Cocaine, also known as “coke” or “blow,” is a fast-acting nervous system stimulant. It is the most potent among all naturally occurring stimulants and is extracted from the leaves of the coca bush.1 With further processing, the coca leaves become cocaine and crack that is sold on the street.
However, because it is often cut with a variety of different ingredients, you really don’t know what’s in the cocaine you buy. While some of these fillers do little more than increase a drug dealer’s profits, others are very harmful and even deadly. Some are even intended to mimic cocaine’s natural properties, which increases the risk to even experienced users
What Is in Cocaine?
Cocaine contains a chemical substance called benzoylmethylecgonine. It is found in the leaves of the Erythroxylum coca plant, which grows at high altitudes in the Andes Mountains of Peru, Bolivia, and Colombia, as well as on the island of Java in Indonesia.
People chew coca leaves to produce a sense of elevated energy and well-being and reduce appetite. This practice doesn’t seem to cause cocaine withdrawal or addiction.
When coca leaves are processed into powder and freebase cocaine and crack, the resulting drug is artificially concentrated to produce a more rapid onset of effects. This is also what makes it more addictive.
People abuse two chemical forms of cocaine: the water-soluble hydrochloride salt and the water-insoluble cocaine base (or freebase). Users inject or snort the hydrochloride salt, which is a powder. The base form of cocaine is created by processing the drug with ammonia or sodium bicarbonate (baking soda) and water, then heating it to remove the hydrochloride to produce a smokable substance.

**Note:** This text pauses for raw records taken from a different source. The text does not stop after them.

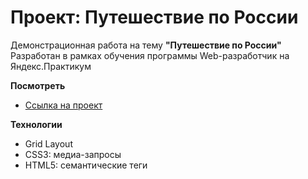 # Проект: Путешествие по России


Демонстрационная работа на тему **"Путешествие по России"**
Разработан в рамках обучения программы Web-разработчик на Яндекс.Практикум

**Посмотреть**

* [Ссылка на проект](https://github.com/20Maribel22/russian-travel)

**Технологии**

* Grid Layout
* CSS3: медиа-запросы
* HTML5: семантические теги
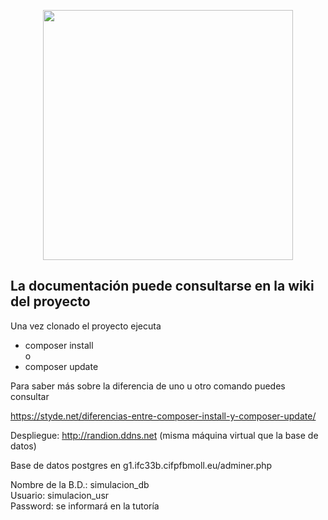 <p align="center"><a href="https://laravel.com" target="_blank"><img src="https://raw.githubusercontent.com/laravel/art/master/logo-lockup/5%20SVG/2%20CMYK/1%20Full%20Color/laravel-logolockup-cmyk-red.svg" width="400"></a></p>

<h2>La documentación puede consultarse en la wiki del proyecto</h2>

Una vez clonado el proyecto ejecuta
<ul>
    <li>composer install</li>
o 
	<li>composer update</li>
</ul>
Para saber más sobre la diferencia de uno u otro comando puedes consultar

https://styde.net/diferencias-entre-composer-install-y-composer-update/

Despliegue: http://randion.ddns.net
  (misma máquina virtual que la base de datos)
  
Base de datos postgres en
g1.ifc33b.cifpfbmoll.eu/adminer.php

Nombre de la B.D.: simulacion_db<br/>
Usuario: simulacion_usr<br/>
Password: se informará en la tutoría

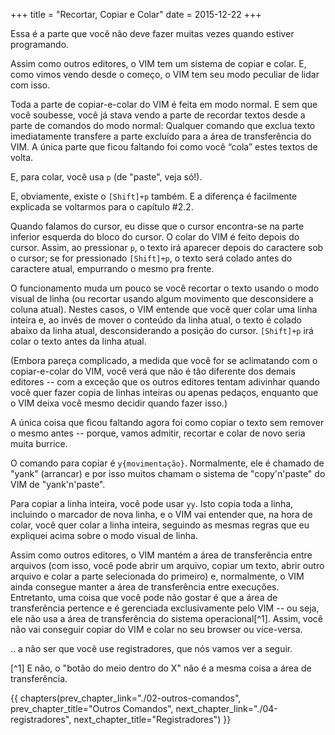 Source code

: +++
title = "Recortar, Copiar e Colar"
date = 2015-12-22
+++

Essa é a parte que você não deve fazer muitas vezes quando estiver
programando.

<!-- more -->

Assim como outros editores, o VIM tem um sistema de copiar e colar. E, como
vimos vendo desde o começo, o VIM tem seu modo peculiar de lidar com isso.

Toda a parte de copiar-e-colar do VIM é feita em modo normal. E sem que você
soubesse, você já stava vendo a parte de recordar textos desde a parte de
comandos do modo normal: Qualquer comando que exclua texto imediatamente
transfere a parte excluído para a área de transferência do VIM. A única parte
que ficou faltando foi como você “cola” estes textos de volta.

E, para colar, você usa `p` (de "paste", veja só!).

E, obviamente, existe o `[Shift]+p` também. E a diferença é facilmente explicada
se voltarmos para o capítulo #2.2.

Quando falamos do cursor, eu disse que o cursor encontra-se na parte inferior
esquerda do bloco do cursor. O colar do VIM é feito depois do cursor. Assim, ao
pressionar `p`, o texto irá aparecer depois do caractere sob o cursor; se for
pressionado `[Shift]+p`, o texto será colado antes do caractere atual, empurrando
o mesmo pra frente.

O funcionamento muda um pouco se você recortar o texto usando o modo visual de
linha (ou recortar usando algum movimento que desconsidere a coluna atual).
Nestes casos, o VIM entende que você quer colar uma linha inteira e, ao invés
de mover o conteúdo da linha atual, o texto é colado abaixo da linha atual,
desconsiderando a posição do cursor. `[Shift]+p` irá colar o texto antes da linha
atual.

(Embora pareça complicado, a medida que você for se aclimatando com o
copiar-e-colar do VIM, você verá que não é tão diferente dos demais editores --
com a exceção que os outros editores tentam adivinhar quando você quer fazer
copia de linhas inteiras ou apenas pedaços, enquanto que o VIM deixa você mesmo
decidir quando fazer isso.)

A única coisa que ficou faltando agora foi como copiar o texto sem remover o
mesmo antes -- porque, vamos admitir, recortar e colar de novo seria muita
burrice.

O comando para copiar é `y{movimentação}`. Normalmente, ele é chamado de "yank"
(arrancar) e por isso muitos chamam o sistema de "copy'n'paste" do VIM de
"yank'n'paste".

Para copiar a linha inteira, você pode usar `yy`. Isto copia toda a linha,
incluindo o marcador de nova linha, e o VIM vai entender que, na hora de colar,
você quer colar a linha inteira, seguindo as mesmas regras que eu expliquei
acima sobre o modo visual de linha.

Assim como outros editores, o VIM mantém a área de transferência entre arquivos
(com isso, você pode abrir um arquivo, copiar um texto, abrir outro arquivo e
colar a parte selecionada do primeiro) e, normalmente, o VIM ainda consegue
manter a área de transferência entre execuções. Entretanto, uma coisa que você
pode não gostar é que a área de transferência pertence e é gerenciada
exclusivamente pelo VIM -- ou seja, ele não usa a área de transferência do
sistema operacional[^1]. Assim, você não vai conseguir copiar do VIM e colar no
seu browser ou vice-versa.

.. a não ser que você use registradores, que nós vamos ver a seguir.

[^1] E não, o "botão do meio dentro do X" não é a mesma coisa a área de
     transferência.

{{ chapters(prev_chapter_link="./02-outros-comandos", prev_chapter_title="Outros Comandos", next_chapter_link="./04-registradores", next_chapter_title="Registradores") }}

When cocaine is processed by the liver, metabolites form. These metabolites, such as ecgonine methyl ester and benzoylecgonine, pose health risks even after someone uses cocaine. Benzoylecgonine, for instance, is a vasoconstrictor. This means that it narrows the blood vessels surrounding the heart and may cause adverse cardiovascular effects
How Cocaine Is Made
During the initial processing, the coca leaves are made into cocaine paste—a white, gray, or dull-brown powder. This intermediate form of cocaine contains 40% to 80% cocaine sulfate. It is sometimes used in this form in South America and some parts of the United States, where it is known by the names pastaor bazooka.5
This cocaine paste is further refined to produce cocaine hydrochloride crystal, the key ingredient in powder cocaine and crack cocaine.
Cocaine hydrochloride crystal is the main psychoactive ingredient in cocaine and it is responsible for producing the cocaine high.
It is sold as a white powder that is usually sniffed or snorted up the nose. Users can also take it orally or smoke or inject it.
Freebase and crack cocaine, which are types of cocaine that have been further refined so that they can be smoked, are prepared using alkalis. These include ammonia and sodium bicarbonate (baking soda) or solvents, such as ether.